• **EXERCISE DIRECTIONS**:
Print them exactly: the lines from the beginning of the entries below through the line that contains "corresponding segmented clinical", and only those, with the pictures left out.

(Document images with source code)
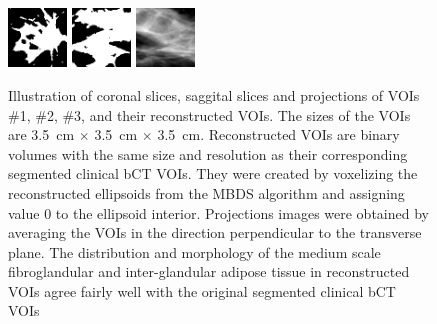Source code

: \documentclass[journal]{IEEEtran}
\begin{document}
\begin{figure}[!htb]
   \includegraphics[width=0.14\textwidth]
  {figure/all/dataset_11/roi_coronal}
  \includegraphics[width=0.14\textwidth]
  {figure/all/dataset_11/roi_saggital}
  \includegraphics[width=0.14\textwidth]
  {figure/all/dataset_11/proj_roi}


  \caption{Illustration of coronal slices, saggital slices and
    projections of VOIs \#1, \#2, \#3, and their reconstructed
    VOIs. The sizes of the VOIs are \SI{3.5}{\cm} $\times$
    \SI{3.5}{\cm} $\times$ \SI{3.5}{\cm}. Reconstructed VOIs are
    binary volumes with the same size and resolution as their
    corresponding segmented clinical bCT VOIs. They were created by
    voxelizing the reconstructed ellipsoids from the MBDS algorithm
    and assigning value 0 to the ellipsoid interior. Projections
    images were obtained by averaging the VOIs in the direction
    perpendicular to the transverse plane. The distribution and
    morphology of the medium scale fibroglandular and inter-glandular
    adipose tissue in reconstructed VOIs agree fairly well with the
    original segmented clinical bCT VOIs}
  \label{fig:bct-datasets-recon}

\end{figure}
\end{document}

• **SOLUTION FOR THIS PROBLEM**:
Source code

: \documentclass[journal]{IEEEtran}
\begin{document}
\begin{figure}[!htb]
   \includegraphics[width=0.14\textwidth]
  {figure/all/dataset_11/roi_coronal}
  \includegraphics[width=0.14\textwidth]
  {figure/all/dataset_11/roi_saggital}
  \includegraphics[width=0.14\textwidth]
  {figure/all/dataset_11/proj_roi}


  \caption{Illustration of coronal slices, saggital slices and
    projections of VOIs \#1, \#2, \#3, and their reconstructed
    VOIs. The sizes of the VOIs are \SI{3.5}{\cm} $\times$
    \SI{3.5}{\cm} $\times$ \SI{3.5}{\cm}. Reconstructed VOIs are
    binary volumes with the same size and resolution as their
    corresponding segmented clinical bCT VOIs. They were created by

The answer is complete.